The Mactaquac dam produced 14 per cent more hydro electricity than average this fiscal year due to heavy rains and that should mean a bigger profit for the debt-laden utility, says an analyst.

In this fiscal year, the Mactaquac dam produced 14 per cent more hydro electricity than normal because of heavy rains. Overall, NB Power’s hydro-generating stations produced 12 per cent more electricity than normal.

Charles Cirtwill, president and CEO of the Atlantic Institute for Market Studies, said the nice thing about hydro electricity is that the production costs are fixed.

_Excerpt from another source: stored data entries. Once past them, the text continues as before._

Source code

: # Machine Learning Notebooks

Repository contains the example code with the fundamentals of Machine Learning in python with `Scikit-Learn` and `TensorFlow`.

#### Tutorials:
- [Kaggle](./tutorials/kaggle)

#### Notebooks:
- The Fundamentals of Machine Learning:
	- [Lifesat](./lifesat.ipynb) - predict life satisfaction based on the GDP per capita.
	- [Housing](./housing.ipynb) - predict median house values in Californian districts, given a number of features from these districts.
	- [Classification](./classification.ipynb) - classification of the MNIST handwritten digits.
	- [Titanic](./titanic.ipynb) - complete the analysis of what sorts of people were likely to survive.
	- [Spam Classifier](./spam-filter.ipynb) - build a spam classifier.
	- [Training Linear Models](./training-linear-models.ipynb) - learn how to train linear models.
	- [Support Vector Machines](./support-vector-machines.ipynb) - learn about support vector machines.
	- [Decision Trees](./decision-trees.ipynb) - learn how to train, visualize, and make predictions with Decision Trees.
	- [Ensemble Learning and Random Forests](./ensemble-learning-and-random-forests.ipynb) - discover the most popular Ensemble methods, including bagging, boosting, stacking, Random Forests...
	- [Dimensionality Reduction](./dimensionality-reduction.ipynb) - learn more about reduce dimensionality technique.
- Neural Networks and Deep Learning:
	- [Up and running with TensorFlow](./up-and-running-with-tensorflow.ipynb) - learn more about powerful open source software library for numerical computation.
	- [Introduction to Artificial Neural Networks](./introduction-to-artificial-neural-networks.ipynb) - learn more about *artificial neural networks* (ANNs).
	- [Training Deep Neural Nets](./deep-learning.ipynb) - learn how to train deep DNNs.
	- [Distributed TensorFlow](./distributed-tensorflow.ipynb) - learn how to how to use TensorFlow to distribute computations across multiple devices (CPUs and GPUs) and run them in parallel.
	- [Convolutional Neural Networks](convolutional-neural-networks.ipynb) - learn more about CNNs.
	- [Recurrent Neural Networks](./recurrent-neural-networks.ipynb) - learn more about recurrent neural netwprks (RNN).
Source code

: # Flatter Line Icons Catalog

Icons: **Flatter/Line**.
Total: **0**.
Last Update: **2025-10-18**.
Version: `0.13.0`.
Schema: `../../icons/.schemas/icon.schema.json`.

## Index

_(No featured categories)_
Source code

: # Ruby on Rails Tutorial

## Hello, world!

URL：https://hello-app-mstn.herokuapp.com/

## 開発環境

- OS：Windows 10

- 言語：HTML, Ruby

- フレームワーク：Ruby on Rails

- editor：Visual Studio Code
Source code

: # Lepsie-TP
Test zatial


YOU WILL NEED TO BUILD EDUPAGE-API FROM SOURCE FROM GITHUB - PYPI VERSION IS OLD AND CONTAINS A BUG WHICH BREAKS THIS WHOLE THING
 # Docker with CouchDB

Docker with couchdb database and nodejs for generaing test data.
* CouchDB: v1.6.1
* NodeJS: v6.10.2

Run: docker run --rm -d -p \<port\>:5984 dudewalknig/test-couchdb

“What that means, of course, is that they’re not, shall we say, dipping their toe in the highly volatile market of buying fuel supplies for their other generating capacity,” he said Monday.

“The likely impact is their profit is going to be higher.”

Just how much higher NB Power’s profit will be depends on the price of oil, said Cirtwill.

“As anyone who bought gasoline lately knows, the price of most fossil fuels has been going up,” he said. “The more hydro you have, the higher your profit.”

Overall, NB Power’s hydro-generating stations produced 12 per cent more electricity than average this year, said Melissa Morton, manager of media relations for the utility, on Monday.

“Mactaquac, in particular, was 14 per cent above its normal,” she said. “Normal for Mactaquac is 1.611 terawatt hours.”

Morton said the average hydro electricity production for NB Power in total is 2.8 terawatt hours.

“We were 12 per cent above that,” she said. “That was caused by the high amounts of rainfall.”

But Morton declined to reveal the specific impact of the extra hydro production on NB Power’s financial bottom line.

“It can compromise our position in the open market when we discuss the numbers.

“With that knowledge, other people can figure things out – things like what we are buying and selling electricity for, which can negatively impact us in the open market.”

NB Power has a $4.5-billion debt and is forecasting a $30-million profit for this fiscal year, which ends March 31. The utility raised rates by three per cent in June but the newly elected Conservative government has promised to freeze electricity rates for the next three years.

Morton said every generation source in NB Power is integrated so when anything is increased it impacts all generation sources.

Last week, NB Power issued a media release, saying the Dalhousie generating plant would stay open longer than expected because it used less fuel than forecast in 2010-11 due the increase in hydro electricity.

“Where Mactaquac is one of the cheap forms of electricity generation, it positively impacts our revenue by having more of it,” said Morton.

Cirtwill said NB Power isn’t revealing the extent of its higher profit because it doesn’t want to send a signal to its fuel suppliers that it can afford to pay more for fuel.

He laughed when asked if consumers will see any benefit from higher hydro production such as lower rates.

“The rate is regulated,” said Cirtwill. “They already know how much they are going to charge you this year and next year.

“This profit is all going to go into their pocket.”

The good news for New Brunswick is that the utility’s pocket is also the taxpayers’ pocket in the long run, said Cirtwill.

“One of two things will happen with an increased profit for NB Power,” he said.

“Either they will have to borrow less or they will actually be able to pay some of their debt down.”